AI Tools to determine Substances causing Overdose Deaths

An automated process based on computer algorithms that can interpret a text from medical examiners’ death certificates can significantly speed up data collection of overdose deaths, ensuring a faster public health response time than the current system, according to new UCLA research.

The study, which will be published on August 8 in the peer-reviewed journal JAMA Network Open, used artificial intelligence tools to quickly identify substances that caused overdose deaths.

According to Dr. David Goodman-Meza who is the study’s lead author and an assistant professor of medicine in the Division of Infectious Diseases at the David Geffen School of Medicine at the University of California, Los Angeles. In America, the overdose crisis is the leading cause of death among young adults, but we don’t know the exact number of overdose deaths until months after they occur. We also don’t know how many overdoses have occurred in our communities because rapidly released data is only available at the state level, at best. We need systems that distribute this data quickly and locally so that public health can respond. This is where machine learning and natural language processing can help.

Overdose data collection currently entails several steps, starting with medical examiners and coroners, who ascertain a cause of death and record questionable drug overdoses on death certificates, including the drugs that caused the death. The certificates, which contain unstructured text, are then forwarded to local jurisdictions or the Centers for Disease Control and Prevention (CDC), which code them in accordance with ICD-10-Tenth Edition – the International Statistical Classification of Diseases & Related Health Problems.

Because it must be done manually, this coding process takes time. As a result, there is a significant time lag between the date of death and the reporting of those deaths, slowing the release of surveillance data. As a result, the public health response is slowed.

What is more complicated under this system is that various drugs with different uses and effects are accumulated under the same code. An example of this will be buprenorphine, a partial opioid helpful in treating opioid use disorder, and the synthetic opioid fentanyl both of which are listed under the same ICD-10 code.

For the purpose of this study, the researchers utilized “natural language processing” (NLP) and machine learning to analyze nearly 35,500 death records from Connecticut and nine other states which are as follows:

  1. Cook (Illinois)
  2. Jefferson (Alabama)
  3. Johnson, Denton, Tarrant, and Parker (Texas)
  4. Milwaukee (Wisconsin), and Los Angeles and San Diego.

They investigated how combining NLP, which utilizes computer algorithms to comprehend text, and machine learning can automate the precise and accurate decoding of huge amounts of data.

They discovered that the most common specific substances in the 8,738 overdose deaths that year were the following:

  1. Fentanyl (4758, 54%)
  2. Alcohol (2866, 33%)
  3. Cocaine (2247, 26%)
  4. Methamphetamine (1876, 21%)
  5. Heroin (1613, 18%)
  6. Prescription opioids (1197, 14%), as well as any benzodiazepine (1076, 12%).

Only the classification of benzodiazepines was suboptimal using this method, while the rest were perfect or nearly perfect.

The CDC most recently released preliminary overdose data four months after the deaths, according to Goodman-Meza.

If these algorithms are ingrained within medical examiner’s offices, the time could be decreased to as soon as toxicology testing is concluded, which could be three weeks after the death, he said.

Other substances, like amphetamines, antidepressants, antihistamines, anticonvulsants, antipsychotics, muscle relaxants, barbiturates, and hallucinogens, were responsible for the remaining overdose deaths. The researchers point out some limitations of the study, the most significant of which is that the system was not tested on less common substances such as anticonvulsants or other designer drugs, so it is unknown whether it would work for these. Furthermore, because the models must be trained to make predictions using a large volume of data, the system may be unable to detect emerging trends.

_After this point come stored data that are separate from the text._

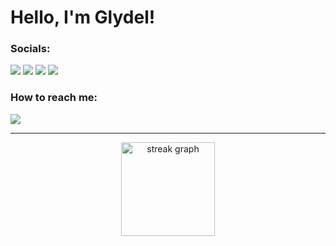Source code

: # Hello, I'm Glydel!

### Socials: 
<a href="https://www.instagram.com/glyyydelann_/"><img src="https://img.shields.io/badge/instagram-%23E4405F.svg?&style=for-the-badge&logo=instagram&logoColor=white"></a>  <a href="https://www.linkedin.com/in/glydel-ann-reyes-341b9927b/"><img src="https://img.shields.io/badge/linkedin-%230077B5.svg?&style=for-the-badge&logo=linkedin&logoColor=white"></a> <a href="https://web.facebook.com/glydelannreyes.9"><img src="https://img.shields.io/badge/facebook-1877F2?style=for-the-badge&logo=facebook&logoColor=white"></a> <a href="https://x.com/"><img src="https://img.shields.io/badge/twitter-000000?style=for-the-badge&logo=x&logoColor=white"></a>
<br>
### How to reach me: 
<a href="mailto: glydelann.reyes@g.batstate-u.edu.ph">
<img src="https://img.shields.io/badge/gmail-7B83EB?&style=for-the-badge&logo=gmail&color=D14836&logoColor=white" ></a>

<!-- ### Current Status Quo:

- 💼 Web Developer
- 🔍 I’m looking for connections in <strong>Web Development</strong> Industry.
- 💬 Feel free to discuss with me about <strong>Web Development</strong>.

------------------------------------------- 

### Tools I work upon:

<img src="https://img.shields.io/badge/html5-%23E34F26.svg?style=for-the-badge&logo=html5&logoColor=white">   <img src="https://img.shields.io/badge/css3%20-%2314354C.svg?&style=for-the-badge&logo=css3&logoColor=white">   <img src="https://img.shields.io/badge/javascript%20-%23323330.svg?&style=for-the-badge&logo=javascript&logoColor=%23F7DF1E">   <img src="https://img.shields.io/badge/react%20js-%2320232a.svg?style=for-the-badge&logo=react&logoColor=%2361DAFB">   <img src="https://img.shields.io/badge/laravel%20-%23E34F26.svg?&style=for-the-badge&logo=laravel&logoColor=white">   <img src="https://img.shields.io/badge/mysql%20-%23323330.svg?&style=for-the-badge&logo=mysql">   <img src="https://img.shields.io/badge/git%20-%23F05032.svg?&style=for-the-badge&logo=git&logoColor=white"/>   <img src="http://img.shields.io/badge/-VS%20Code-000000?style=for-the-badge&logo=Visual-studio-code&logoColor=blue">   <img src="https://img.shields.io/badge/Canva-%2300C4CC.svg?style=for-the-badge&logo=Canva&logoColor=white">   <img src="https://img.shields.io/badge/figma-%23F24E1E.svg?style=for-the-badge&logo=figma&logoColor=white">  -->

------------------------------------------- 

<div align="center">
    <!-- <img src="https://github-readme-stats.vercel.app/api/top-langs?username=GlydelAnn&locale=en&hide_title=false&layout=compact&card_width=320&langs_count=5&theme=dark&hide_border=false" height="150" alt="languages graph"  /> -->
    <img src="https://streak-stats.demolab.com?user=GlydelAnn&locale=en&mode=daily&theme=dark&hide_border=false&border_radius=5&order=3" height="150" alt="streak graph"  />
<div>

However, the researchers write that rapid and accurate data are required to develop and implement interventions to restrain overdoses and that NLP tools such as these should be combined in data surveillance workflows to boost the rapid dissemination of data to the public, researchers, and policymakers.

In addition to Goodman-Meza, co-authors of the study comprise Chelsea Shover, Dr. Amber Tang, Dr. Jesus Medina, Steven Shoptaw, and UCLA’s Alex Bui.